Let’s qualify that statement a little. Although I’m certainly still a fresh face in comparison to some of the haggard geriatrics that make up the offshore business, I’ve been to quite a few rigs in quite a few countries in my four years in my job. Many offshore workers can spend years or even decades shuttling to and from the same rig, and even many service company personnel – who work on a job-to-job basis rather than rotation on the same rig – will be based in one area as opposed to being sent around the world. But one of the highlights of my job in a small company that don’t, by and large, have international employees dedicated to one region, is that I get to go round the world. That may mean highlights such as Malaysia or lowlights like Nigeria or Angola, and with lots of quirky spots like Mauritania, Trinidad and Ghana in between.
And it also means a tour of the world’s rigs.

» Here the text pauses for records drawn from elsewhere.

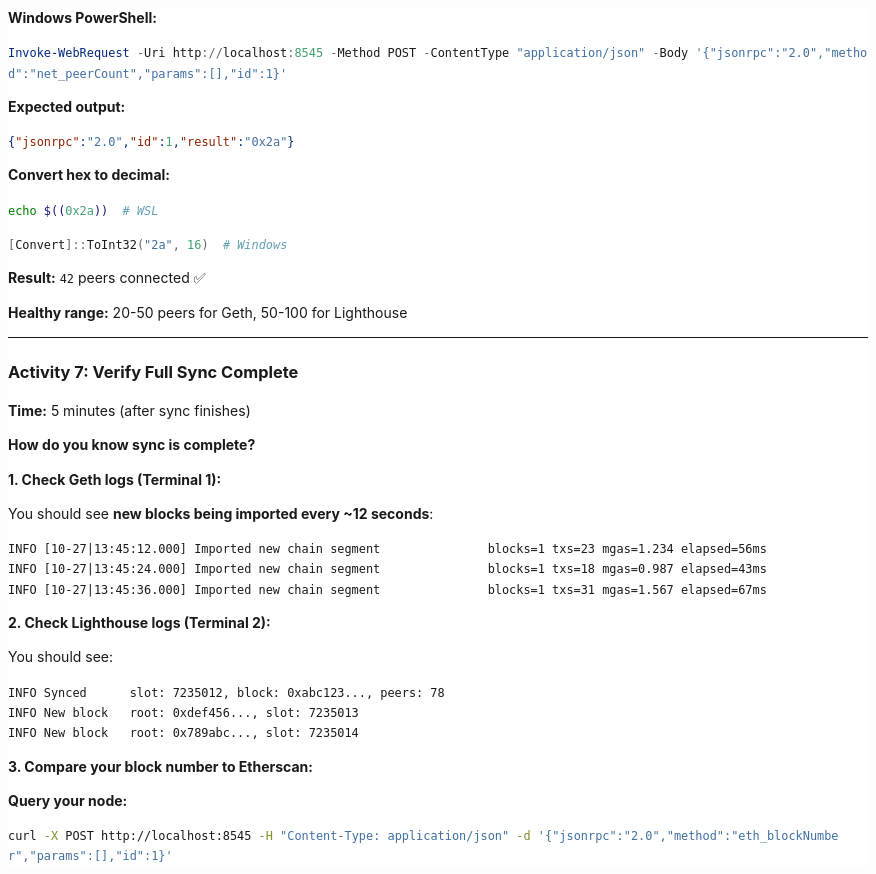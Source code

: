 **Windows PowerShell:**
```powershell
Invoke-WebRequest -Uri http://localhost:8545 -Method POST -ContentType "application/json" -Body '{"jsonrpc":"2.0","method":"net_peerCount","params":[],"id":1}'
```

**Expected output:**
```json
{"jsonrpc":"2.0","id":1,"result":"0x2a"}
```

**Convert hex to decimal:**
```bash
echo $((0x2a))  # WSL
```
```powershell
[Convert]::ToInt32("2a", 16)  # Windows
```

**Result:** `42` peers connected ✅

**Healthy range:** 20-50 peers for Geth, 50-100 for Lighthouse

---

### Activity 7: Verify Full Sync Complete

**Time:** 5 minutes (after sync finishes)

**How do you know sync is complete?**

**1. Check Geth logs (Terminal 1):**

You should see **new blocks being imported every ~12 seconds**:
```
INFO [10-27|13:45:12.000] Imported new chain segment               blocks=1 txs=23 mgas=1.234 elapsed=56ms
INFO [10-27|13:45:24.000] Imported new chain segment               blocks=1 txs=18 mgas=0.987 elapsed=43ms
INFO [10-27|13:45:36.000] Imported new chain segment               blocks=1 txs=31 mgas=1.567 elapsed=67ms
```

**2. Check Lighthouse logs (Terminal 2):**

You should see:
```
INFO Synced      slot: 7235012, block: 0xabc123..., peers: 78
INFO New block   root: 0xdef456..., slot: 7235013
INFO New block   root: 0x789abc..., slot: 7235014
```

**3. Compare your block number to Etherscan:**

**Query your node:**
```bash
curl -X POST http://localhost:8545 -H "Content-Type: application/json" -d '{"jsonrpc":"2.0","method":"eth_blockNumber","params":[],"id":1}'
```

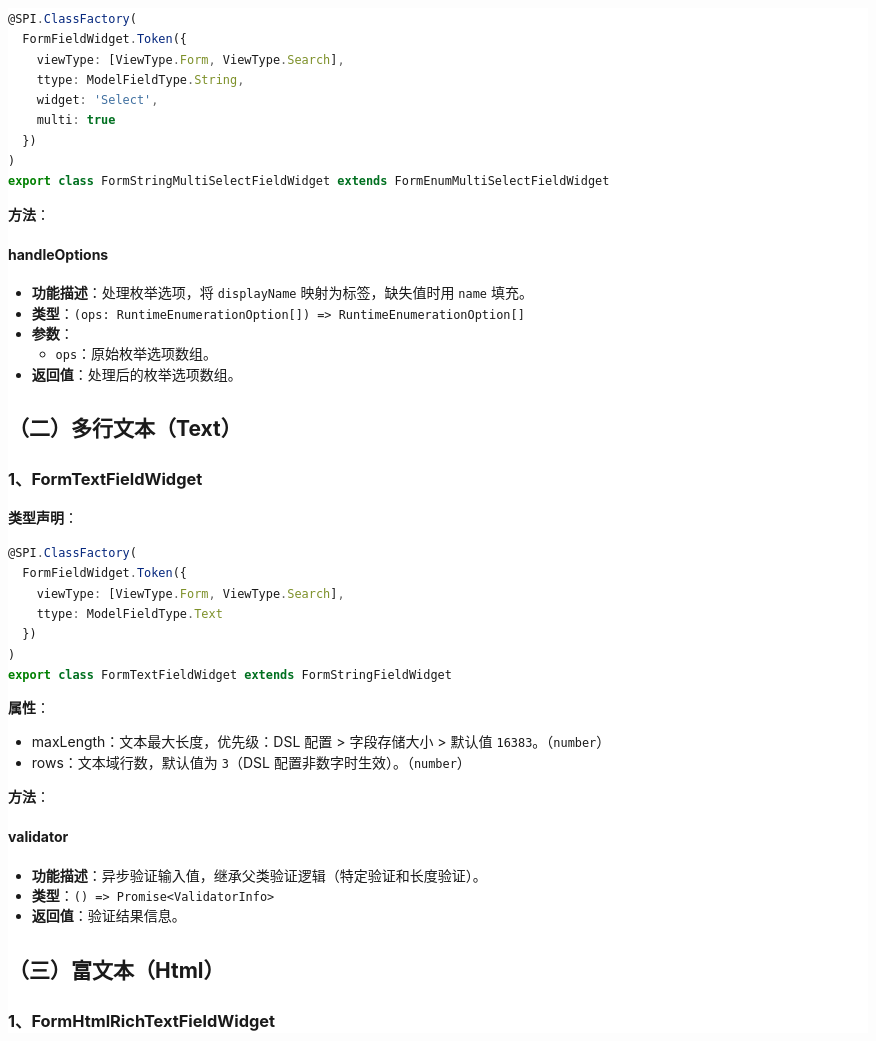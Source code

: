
 ```typescript
@SPI.ClassFactory(
  FormFieldWidget.Token({
    viewType: [ViewType.Form, ViewType.Search],
    ttype: ModelFieldType.String,
    widget: 'Select',
    multi: true
  })
)
export class FormStringMultiSelectFieldWidget extends FormEnumMultiSelectFieldWidget
```

**方法**：

#### **handleOptions**

+ **功能描述**：处理枚举选项，将 `displayName` 映射为标签，缺失值时用 `name` 填充。
+ **类型**：`(ops: RuntimeEnumerationOption[]) => RuntimeEnumerationOption[]`
+ **参数**：
  - `ops`：原始枚举选项数组。
+ **返回值**：处理后的枚举选项数组。

## （二）多行文本（Text）

### 1、FormTextFieldWidget

**类型声明**：

```typescript
@SPI.ClassFactory(
  FormFieldWidget.Token({
    viewType: [ViewType.Form, ViewType.Search],
    ttype: ModelFieldType.Text
  })
)
export class FormTextFieldWidget extends FormStringFieldWidget
```

**属性**：

+ maxLength：文本最大长度，优先级：DSL 配置 > 字段存储大小 > 默认值 `16383`。（`number`）
+ rows：文本域行数，默认值为 `3`（DSL 配置非数字时生效）。（`number`）

**方法**：

#### **validator**

+ **功能描述**：异步验证输入值，继承父类验证逻辑（特定验证和长度验证）。
+ **类型**：`() => Promise<ValidatorInfo>`
+ **返回值**：验证结果信息。

## （三）富文本（Html）

### 1、FormHtmlRichTextFieldWidget

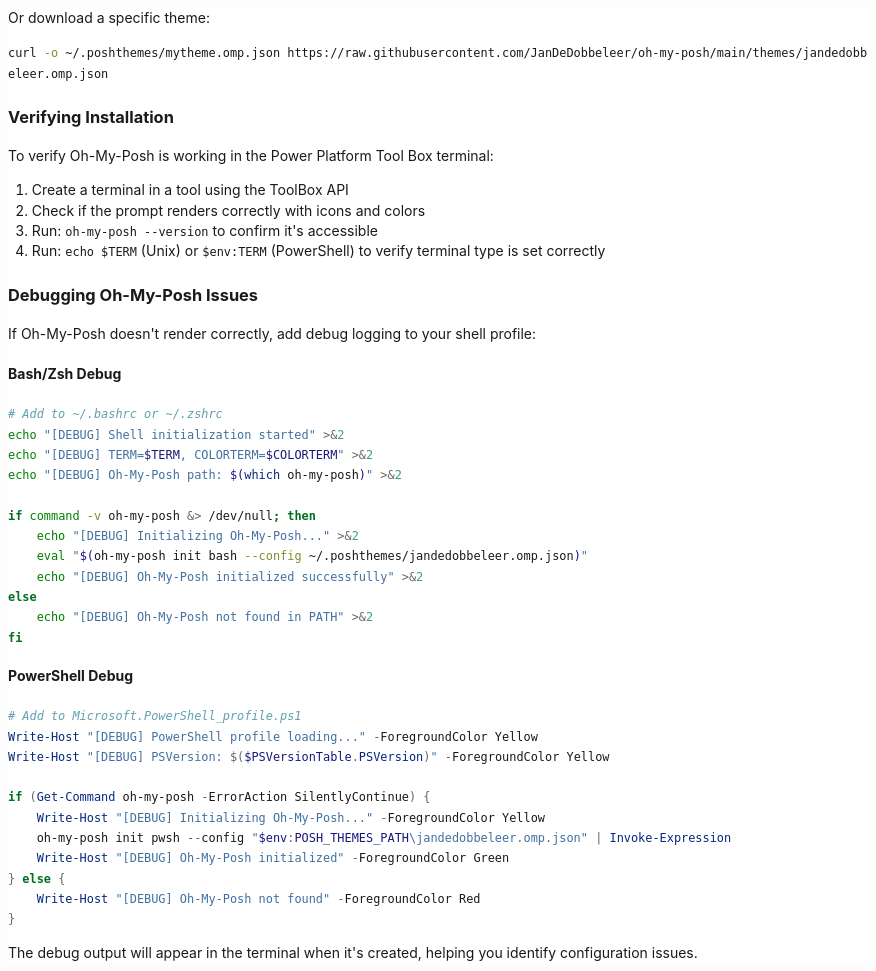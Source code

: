 Or download a specific theme:

```bash
curl -o ~/.poshthemes/mytheme.omp.json https://raw.githubusercontent.com/JanDeDobbeleer/oh-my-posh/main/themes/jandedobbeleer.omp.json
```

### Verifying Installation

To verify Oh-My-Posh is working in the Power Platform Tool Box terminal:

1. Create a terminal in a tool using the ToolBox API
2. Check if the prompt renders correctly with icons and colors
3. Run: `oh-my-posh --version` to confirm it's accessible
4. Run: `echo $TERM` (Unix) or `$env:TERM` (PowerShell) to verify terminal type is set correctly

### Debugging Oh-My-Posh Issues

If Oh-My-Posh doesn't render correctly, add debug logging to your shell profile:

#### Bash/Zsh Debug

```bash
# Add to ~/.bashrc or ~/.zshrc
echo "[DEBUG] Shell initialization started" >&2
echo "[DEBUG] TERM=$TERM, COLORTERM=$COLORTERM" >&2
echo "[DEBUG] Oh-My-Posh path: $(which oh-my-posh)" >&2

if command -v oh-my-posh &> /dev/null; then
    echo "[DEBUG] Initializing Oh-My-Posh..." >&2
    eval "$(oh-my-posh init bash --config ~/.poshthemes/jandedobbeleer.omp.json)"
    echo "[DEBUG] Oh-My-Posh initialized successfully" >&2
else
    echo "[DEBUG] Oh-My-Posh not found in PATH" >&2
fi
```

#### PowerShell Debug

```powershell
# Add to Microsoft.PowerShell_profile.ps1
Write-Host "[DEBUG] PowerShell profile loading..." -ForegroundColor Yellow
Write-Host "[DEBUG] PSVersion: $($PSVersionTable.PSVersion)" -ForegroundColor Yellow

if (Get-Command oh-my-posh -ErrorAction SilentlyContinue) {
    Write-Host "[DEBUG] Initializing Oh-My-Posh..." -ForegroundColor Yellow
    oh-my-posh init pwsh --config "$env:POSH_THEMES_PATH\jandedobbeleer.omp.json" | Invoke-Expression
    Write-Host "[DEBUG] Oh-My-Posh initialized" -ForegroundColor Green
} else {
    Write-Host "[DEBUG] Oh-My-Posh not found" -ForegroundColor Red
}
```

The debug output will appear in the terminal when it's created, helping you identify configuration issues.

This has taken many forms, with Brazil being the main villain: six-man rooms, porn-obsessed Brazilians, ghastly meat gloop masquerading as food, cockroaches, and a perpetual struggle to be allowed to contact the outside world. Sleeping in the eight-man container next to the helideck on a rig on Mozambique hasn’t yet been forgiven or forgotten, likewise the rusting hulk offshore Oman in which I had to spend days lying in bed because there simply wasn’t anywhere else to go. But usually conditions are a little better, with two-man rooms, edible food, and a modicum of space. But luxury they are not. At a rough count, I think I’ve been on about seventeen rigs in about ten or so countries, and even the good ones could never be mistaken for floating sea hotels.
But the West Phoenix, well, it's something altogether different. It's vast, for a start, a considerable size larger than what I'm used to. There are three TV rooms, at least - as well as flatscreen TVs in every bedroom (never mind that it's predominantly weird Norweigan TV, that's not the point). The internet is ultra high speed, the fastest I've ever encountered in my life whether onshore or offshore, and is in every room. It has all sorts of bonus features, such as bingo nights, sun beds, saunas, lots of board games and even a lift within the accommodation for those who can't summon the energy to walk up three flights of stairs. But best of all are the one-man rooms. Yes, one-man rooms. Oh, what a rare luxury this in on a rig, where usually you're stuffed in some pokey coffin with many other men grunting, sweating, snoring and chattering around you. I've never before had a one-man room on a rig before; I'd grown used to abandoning privacy for weeks at a time upon arriving offshore, but now I've experienced it I don't know if I can go back.
Another minor highlight is the unit I'm in when working, which has a profer hifi system in-built, meaning that I can playing pounding techno at ferocious volumes.
So that is where I find myself now, in the offshore luxury of a Norweigan oil rig. My previous three months were more-or-less spent in Nigeria, doing exceptionally little except vegetate. Oh I wrote a 157 page book too. Nigeria is my excuse for writing so little recently as it's a profoundly demotivating place, and I don't know what's worse: being trapped for interminable weeks in the listless Novotel in Port Harcourt, or actually having to go into Port Harcourt itself and deal with the ferocious and stifling heat, chaos and anger. I've still not really got my head back to normal yet, and only having a handful of days at home before going to Norway means I'm still in a bit of a mental daze.
But never mind, because Norway is of a finite duration - a maximum of two weeks left - and the World Cup starts tomorrow! Hurray!